Additional enforcement steps against EPAC were not long in coming. On July 29, 1977, the State of Texas and the City of El Paso filed suit to enjoin EPAC from continued operation in violation of the air pollution laws and regulations. EPAC then sought to negotiate a sale of its El Paso facilities to Chevron. When the parties failed to reach a meeting of the minds, EPAC gave notice that it was terminating the contract with Chevron and ceasing El Paso operations on October 1, 1977 (Pl. Ex. 226).

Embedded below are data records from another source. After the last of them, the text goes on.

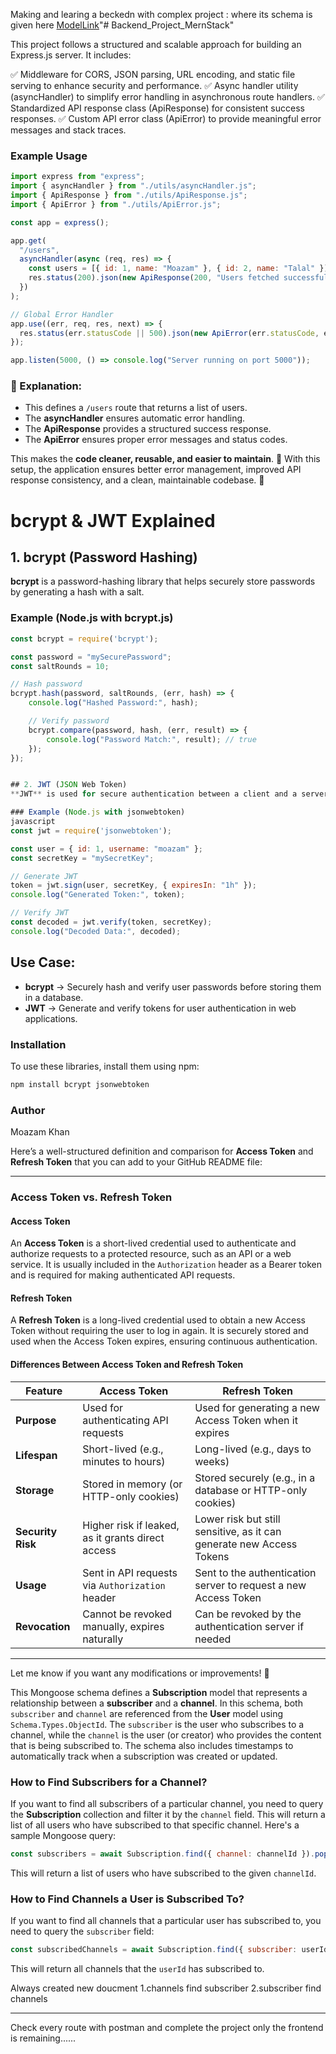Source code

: Making and learing a beckedn with complex project :
where its schema is given here [ModelLink](https://app.eraser.io/workspace/YtPqZ1VogxGy1jzIDkzj)"# Backend_Project_MernStack" 


This project follows a structured and scalable approach for building an Express.js server. It includes:

✅ Middleware for CORS, JSON parsing, URL encoding, and static file serving to enhance security and performance.
✅ Async handler utility (asyncHandler) to simplify error handling in asynchronous route handlers.
✅ Standardized API response class (ApiResponse) for consistent success responses.
✅ Custom API error class (ApiError) to provide meaningful error messages and stack traces.


### **Example Usage**  

```javascript
import express from "express";
import { asyncHandler } from "./utils/asyncHandler.js";
import { ApiResponse } from "./utils/ApiResponse.js";
import { ApiError } from "./utils/ApiError.js";

const app = express();

app.get(
  "/users",
  asyncHandler(async (req, res) => {
    const users = [{ id: 1, name: "Moazam" }, { id: 2, name: "Talal" }];
    res.status(200).json(new ApiResponse(200, "Users fetched successfully", users));
  })
);

// Global Error Handler
app.use((err, req, res, next) => {
  res.status(err.statusCode || 500).json(new ApiError(err.statusCode, err.message));
});

app.listen(5000, () => console.log("Server running on port 5000"));
```

### **🔹 Explanation:**  
- This defines a `/users` route that returns a list of users.
- The **asyncHandler** ensures automatic error handling.
- The **ApiResponse** provides a structured success response.
- The **ApiError** ensures proper error messages and status codes.  

This makes the **code cleaner, reusable, and easier to maintain**. 🚀
With this setup, the application ensures better error management, improved API response consistency, and a clean, maintainable codebase. 🚀




# bcrypt & JWT Explained

## 1. bcrypt (Password Hashing)
**bcrypt** is a password-hashing library that helps securely store passwords by generating a hash with a salt.

### Example (Node.js with bcrypt.js)
```javascript
const bcrypt = require('bcrypt');

const password = "mySecurePassword";
const saltRounds = 10;

// Hash password
bcrypt.hash(password, saltRounds, (err, hash) => {
    console.log("Hashed Password:", hash);

    // Verify password
    bcrypt.compare(password, hash, (err, result) => {
        console.log("Password Match:", result); // true
    });
});


## 2. JWT (JSON Web Token)
**JWT** is used for secure authentication between a client and a server. It encodes user information in a token format.

### Example (Node.js with jsonwebtoken)
javascript
const jwt = require('jsonwebtoken');

const user = { id: 1, username: "moazam" };
const secretKey = "mySecretKey";

// Generate JWT
token = jwt.sign(user, secretKey, { expiresIn: "1h" });
console.log("Generated Token:", token);

// Verify JWT
const decoded = jwt.verify(token, secretKey);
console.log("Decoded Data:", decoded);
```

## Use Case:
- **bcrypt** → Securely hash and verify user passwords before storing them in a database.
- **JWT** → Generate and verify tokens for user authentication in web applications.

### Installation
To use these libraries, install them using npm:
```sh
npm install bcrypt jsonwebtoken
```

### Author
Moazam Khan



Here’s a well-structured definition and comparison for **Access Token** and **Refresh Token** that you can add to your GitHub README file:

---

### **Access Token vs. Refresh Token**  

#### **Access Token**  
An **Access Token** is a short-lived credential used to authenticate and authorize requests to a protected resource, such as an API or a web service. It is usually included in the `Authorization` header as a Bearer token and is required for making authenticated API requests.

#### **Refresh Token**  
A **Refresh Token** is a long-lived credential used to obtain a new Access Token without requiring the user to log in again. It is securely stored and used when the Access Token expires, ensuring continuous authentication.

#### **Differences Between Access Token and Refresh Token**  

| Feature           | Access Token | Refresh Token |
|------------------|-------------|--------------|
| **Purpose**       | Used for authenticating API requests | Used for generating a new Access Token when it expires |
| **Lifespan**      | Short-lived (e.g., minutes to hours) | Long-lived (e.g., days to weeks) |
| **Storage**       | Stored in memory (or HTTP-only cookies) | Stored securely (e.g., in a database or HTTP-only cookies) |
| **Security Risk** | Higher risk if leaked, as it grants direct access | Lower risk but still sensitive, as it can generate new Access Tokens |
| **Usage**        | Sent in API requests via `Authorization` header | Sent to the authentication server to request a new Access Token |
| **Revocation**   | Cannot be revoked manually, expires naturally | Can be revoked by the authentication server if needed |

---

Let me know if you want any modifications or improvements! 🚀


This Mongoose schema defines a **Subscription** model that represents a relationship between a **subscriber** and a **channel**. In this schema, both `subscriber` and `channel` are referenced from the **User** model using `Schema.Types.ObjectId`. The `subscriber` is the user who subscribes to a channel, while the `channel` is the user (or creator) who provides the content that is being subscribed to. The schema also includes timestamps to automatically track when a subscription was created or updated.

### **How to Find Subscribers for a Channel?**  
If you want to find all subscribers of a particular channel, you need to query the **Subscription** collection and filter it by the `channel` field. This will return a list of all users who have subscribed to that specific channel. Here's a sample Mongoose query:

```javascript
const subscribers = await Subscription.find({ channel: channelId }).populate('subscriber');
```
This will return a list of users who have subscribed to the given `channelId`.

### **How to Find Channels a User is Subscribed To?**  

If you want to find all channels that a particular user has subscribed to, you need to query the `subscriber` field:

```javascript
const subscribedChannels = await Subscription.find({ subscriber: userId }).populate('channel');
```
This will return all channels that the `userId` has subscribed to.

Always created new doucment 
 1.channels find subscriber
 2.subscriber find channels


---
Check every route with postman and complete the project only the frontend is remaining...... 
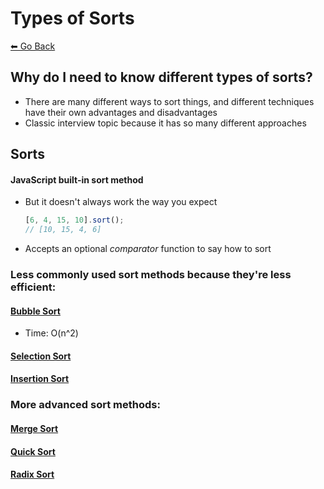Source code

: # Types of Sorts
[⬅ Go Back](/sort.md)

## Why do I need to know different types of sorts?
- There are many different ways to sort things, and different techniques have their own advantages and disadvantages
- Classic interview topic because it has so many different approaches

## Sorts
#### JavaScript built-in sort method
- But it doesn't always work the way you expect
  ```js
  [6, 4, 15, 10].sort();
  // [10, 15, 4, 6]
  ```
- Accepts an optional *comparator* function to say how to sort

### Less commonly used sort methods because they're less efficient:
#### [Bubble Sort](/sort/bubble-sort.md)
- Time: O(n^2)
#### [Selection Sort](/sort/selection-sort.md)

#### [Insertion Sort](/sort/insertion-sort.md)


### More advanced sort methods:
#### [Merge Sort](/sort/merge-sort.md)

#### [Quick Sort](/sort/quick-sort.md)

#### [Radix Sort](/sort/radix-sort.md)
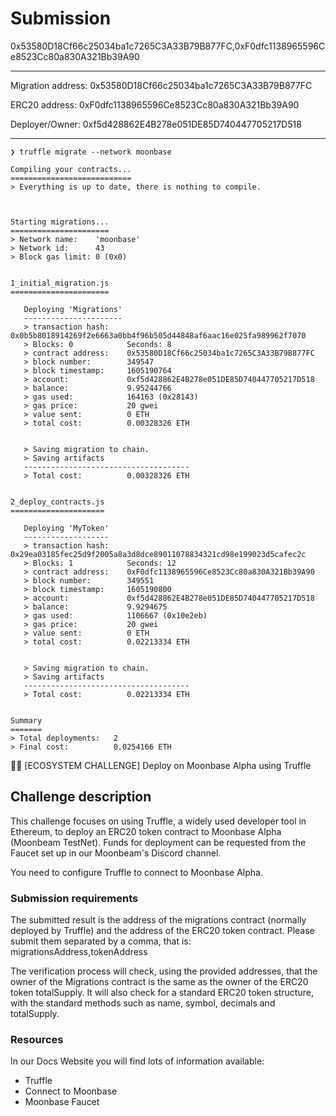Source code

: # Submission

0x53580D18Cf66c25034ba1c7265C3A33B79B877FC,0xF0dfc1138965596Ce8523Cc80a830A321Bb39A90

---
Migration address: 0x53580D18Cf66c25034ba1c7265C3A33B79B877FC

ERC20 address: 0xF0dfc1138965596Ce8523Cc80a830A321Bb39A90

Deployer/Owner: 0xf5d428862E4B278e051DE85D740447705217D518

---
```
❯ truffle migrate --network moonbase

Compiling your contracts...
===========================
> Everything is up to date, there is nothing to compile.



Starting migrations...
======================
> Network name:    'moonbase'
> Network id:      43
> Block gas limit: 0 (0x0)


1_initial_migration.js
======================

   Deploying 'Migrations'
   ----------------------
   > transaction hash:    0x0b5b8018914269f2e6663a0bb4f96b505d44848af6aac16e025fa989962f7070
   > Blocks: 0            Seconds: 8
   > contract address:    0x53580D18Cf66c25034ba1c7265C3A33B79B877FC
   > block number:        349547
   > block timestamp:     1605190764
   > account:             0xf5d428862E4B278e051DE85D740447705217D518
   > balance:             9.95244766
   > gas used:            164163 (0x28143)
   > gas price:           20 gwei
   > value sent:          0 ETH
   > total cost:          0.00328326 ETH


   > Saving migration to chain.
   > Saving artifacts
   -------------------------------------
   > Total cost:          0.00328326 ETH


2_deploy_contracts.js
=====================

   Deploying 'MyToken'
   -------------------
   > transaction hash:    0x29ea03185fec25d9f2005a8a3d8dce89011078834321cd98e199023d5cafec2c
   > Blocks: 1            Seconds: 12
   > contract address:    0xF0dfc1138965596Ce8523Cc80a830A321Bb39A90
   > block number:        349551
   > block timestamp:     1605190800
   > account:             0xf5d428862E4B278e051DE85D740447705217D518
   > balance:             9.9294675
   > gas used:            1106667 (0x10e2eb)
   > gas price:           20 gwei
   > value sent:          0 ETH
   > total cost:          0.02213334 ETH


   > Saving migration to chain.
   > Saving artifacts
   -------------------------------------
   > Total cost:          0.02213334 ETH


Summary
=======
> Total deployments:   2
> Final cost:          0.0254166 ETH
```

🧑‍💻 [ECOSYSTEM CHALLENGE] Deploy on Moonbase Alpha using Truffle

## Challenge description
This challenge focuses on using Truffle, a widely used developer tool in Ethereum, to deploy an ERC20 token contract to Moonbase Alpha (Moonbeam TestNet). Funds for deployment can be requested from the Faucet set up in our Moonbeam's Discord channel.

You need to configure Truffle to connect to Moonbase Alpha.

### Submission requirements
The submitted result is the address of the migrations contract (normally deployed by Truffle) and the address of the ERC20 token contract. Please submit them separated by a comma, that is: migrationsAddress,tokenAddress

The verification process will check, using the provided addresses, that the owner of the Migrations contract is the same as the owner of the ERC20 token totalSupply. It will also check for a standard ERC20 token structure, with the standard methods such as name, symbol, decimals and totalSupply.

### Resources
In our Docs Website you will find lots of information available:

- Truffle
- Connect to Moonbase
- Moonbase Faucet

C. The EPAC Shutdown and Its Aftermath

EPAC carried out its threat to case operation on October 1, 1977. Since it was no longer possible to route rich DEA to EPAC's facility for removal of the H[2]S, Chevron bypassed its DEA absorbers and the H[2]S remained in the process gas. Reaction from the Texas Air Control Board was immediate. On October 4, 1977, the Regional Director of the Texas Air Control Board issued to Chevron a notice that it had violated Rule 601 by modifying its refinery without first obtaining a permit from the Board. On October 17, 1977, Chevron filed an application for such a permit.6

As James Keating had both feared and prophesied, Chevron was now faced "under crisis conditions" with the problem of removal of H[2]S from its refinery gas system. The course of action chosen by Chevron to meet this problem was to move to the El Paso refinery a sulfur recovery unit which had previously been in operation at the PaScagoula, Mississippi refinery. Chevron applied to the Texas Air Control Board for a permit to relocate this sulfur-recovery unit on December 1, 1977, and the permit application was approved by the Board.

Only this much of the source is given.